━━━ PROVIDED DATA
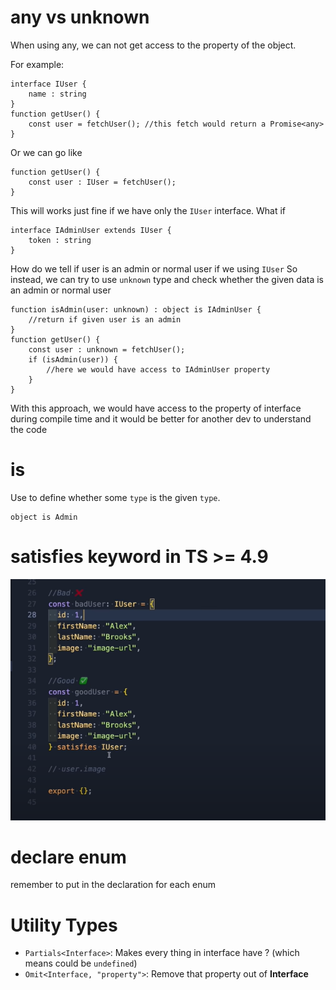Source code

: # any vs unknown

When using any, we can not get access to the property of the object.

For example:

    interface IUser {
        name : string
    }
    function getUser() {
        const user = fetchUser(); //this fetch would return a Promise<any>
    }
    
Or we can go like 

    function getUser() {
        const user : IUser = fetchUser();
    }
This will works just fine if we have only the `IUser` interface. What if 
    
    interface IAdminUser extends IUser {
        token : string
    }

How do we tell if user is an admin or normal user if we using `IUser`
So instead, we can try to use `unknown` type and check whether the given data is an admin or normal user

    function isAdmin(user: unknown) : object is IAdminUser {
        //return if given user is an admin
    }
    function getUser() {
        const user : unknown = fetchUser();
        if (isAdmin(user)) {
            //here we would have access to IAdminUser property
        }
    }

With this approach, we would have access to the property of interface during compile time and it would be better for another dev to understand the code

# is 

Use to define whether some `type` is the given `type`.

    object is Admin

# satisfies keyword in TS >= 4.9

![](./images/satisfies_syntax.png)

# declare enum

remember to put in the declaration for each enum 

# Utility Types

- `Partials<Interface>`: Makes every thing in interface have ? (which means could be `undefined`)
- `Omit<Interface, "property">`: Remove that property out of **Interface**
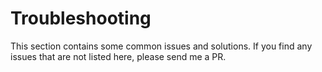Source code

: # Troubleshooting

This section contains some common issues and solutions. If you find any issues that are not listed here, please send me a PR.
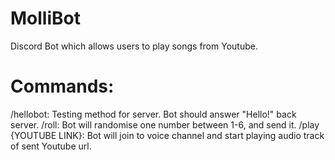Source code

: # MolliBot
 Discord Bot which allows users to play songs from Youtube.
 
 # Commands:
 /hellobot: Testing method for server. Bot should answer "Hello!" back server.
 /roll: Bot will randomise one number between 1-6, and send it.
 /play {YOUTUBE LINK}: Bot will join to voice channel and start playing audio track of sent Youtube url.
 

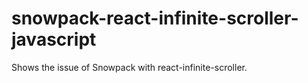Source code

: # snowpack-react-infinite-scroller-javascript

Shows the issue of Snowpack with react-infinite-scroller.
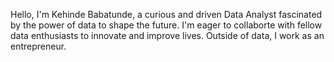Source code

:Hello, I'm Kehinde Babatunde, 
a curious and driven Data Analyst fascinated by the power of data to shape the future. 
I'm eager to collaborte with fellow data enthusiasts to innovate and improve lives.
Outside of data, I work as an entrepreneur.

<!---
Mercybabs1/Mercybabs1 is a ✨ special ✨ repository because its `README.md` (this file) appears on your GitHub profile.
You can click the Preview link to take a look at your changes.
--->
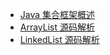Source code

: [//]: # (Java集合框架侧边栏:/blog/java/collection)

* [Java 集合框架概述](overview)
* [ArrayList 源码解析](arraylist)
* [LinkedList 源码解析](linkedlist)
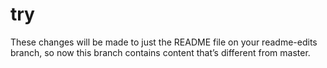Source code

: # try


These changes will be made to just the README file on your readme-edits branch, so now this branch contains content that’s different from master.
━━━━━━
### DESCRIPTION OF THE TASK
Both the line above containing "With this approach, we" and the line containing "I'm eager to" belong in the copy, along with every line between them; print these exactly and omit the pictures.

### FINISHED EXERCISE
With this approach, we would have access to the property of interface during compile time and it would be better for another dev to understand the code

# is 

Use to define whether some `type` is the given `type`.

    object is Admin

# satisfies keyword in TS >= 4.9

![](./images/satisfies_syntax.png)

# declare enum

remember to put in the declaration for each enum 

# Utility Types

- `Partials<Interface>`: Makes every thing in interface have ? (which means could be `undefined`)
- `Omit<Interface, "property">`: Remove that property out of **Interface**
Source code

: # Troubleshooting

This section contains some common issues and solutions. If you find any issues that are not listed here, please send me a PR.
Source code

: # MolliBot
 Discord Bot which allows users to play songs from Youtube.
 
 # Commands:
 /hellobot: Testing method for server. Bot should answer "Hello!" back server.
 /roll: Bot will randomise one number between 1-6, and send it.
 /play {YOUTUBE LINK}: Bot will join to voice channel and start playing audio track of sent Youtube url.
 

Source code

: # snowpack-react-infinite-scroller-javascript

Shows the issue of Snowpack with react-infinite-scroller.
Source code

:Hello, I'm Kehinde Babatunde, 
a curious and driven Data Analyst fascinated by the power of data to shape the future. 
I'm eager to collaborte with fellow data enthusiasts to innovate and improve lives.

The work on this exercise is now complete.